**** The data

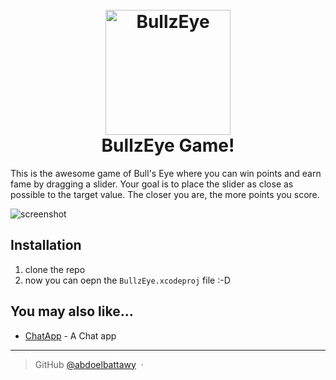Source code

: 
<h1 align="center">
  <br>
  <a href="https://github.com/abdoelbattawy/BullzEye"><img src="https://github.com/abdoelbattawy/BullzEye/blob/main/BullzEye/Assets.xcassets/AppIcon.appiconset/1024.png" alt="BullzEye" width="200"></a>
  <br>
  BullzEye Game!
  <br>
</h1>

This is the awesome game of Bull's Eye where you can win points and earn fame by dragging a slider.
Your goal is to place the slider as close as possible to the target value. The closer you are, the more points you score.

![screenshot](https://github.com/abdoelbattawy/BullzEye/blob/main/ezgif.com-gif-maker.gif)
  <br>

## Installation 
1. clone the repo
2. now you can oepn the `BullzEye.xcodeproj` file :-D

## You may also like...

- [ChatApp](https://github.com/abdoelbattawy) - A Chat app

---

> GitHub [@abdoelbattawy](https://github.com/abdoelbattawy) &nbsp;&middot;&nbsp;
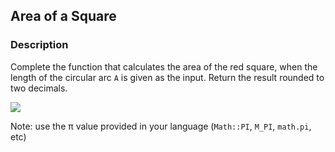 ## Area of a Square

### Description

Complete the function that calculates the area of the red square, when the length of the circular arc `A` is given as the input. Return the result rounded to two decimals.

![](http://i.imgur.com/nJrae8n.png)

Note: use the π value provided in your language (`Math::PI`, `M_PI`, `math.pi`, etc)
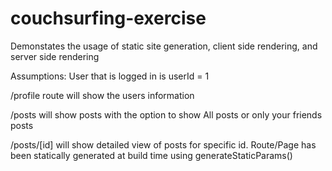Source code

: # couchsurfing-exercise

Demonstates the usage of static site generation, client side rendering, and server side rendering

Assumptions: User that is logged in is userId = 1

/profile route will show the users information

/posts will show posts with the option to show All posts or only your friends posts

/posts/[id] will show detailed view of posts for specific id. Route/Page has been statically generated at build time using generateStaticParams()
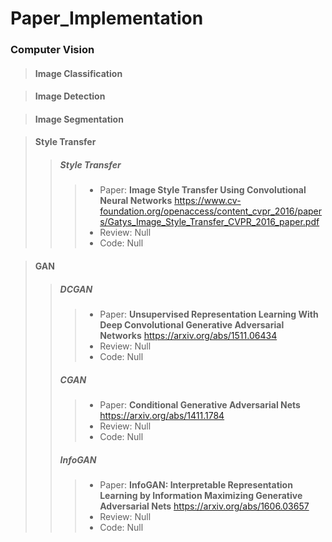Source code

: # Paper_Implementation

### Computer Vision

> #### Image Classification

> #### Image Detection

> #### Image Segmentation

> #### Style Transfer
> > ##### Style Transfer
> > > * Paper: **Image Style Transfer Using Convolutional Neural Networks**
> > >     <https://www.cv-foundation.org/openaccess/content_cvpr_2016/papers/Gatys_Image_Style_Transfer_CVPR_2016_paper.pdf>
> > > * Review: Null
> > > * Code: Null

> #### GAN
> > ##### DCGAN
> > > * Paper: **Unsupervised Representation Learning With Deep Convolutional Generative Adversarial Networks**
> > >     <https://arxiv.org/abs/1511.06434>
> > > * Review: Null
> > > * Code: Null
> > ##### CGAN
> > > * Paper: **Conditional Generative Adversarial Nets**
> > >     <https://arxiv.org/abs/1411.1784>
> > > * Review: Null
> > > * Code: Null
> > ##### InfoGAN
> > > * Paper: **InfoGAN: Interpretable Representation Learning by Information Maximizing Generative Adversarial Nets**
> > >     <https://arxiv.org/abs/1606.03657>
> > > * Review: Null
> > > * Code: Null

********

Your objective :: Using the records above, state how many lines contain "arxiv"; a single number is the whole answer.

Task result :: 3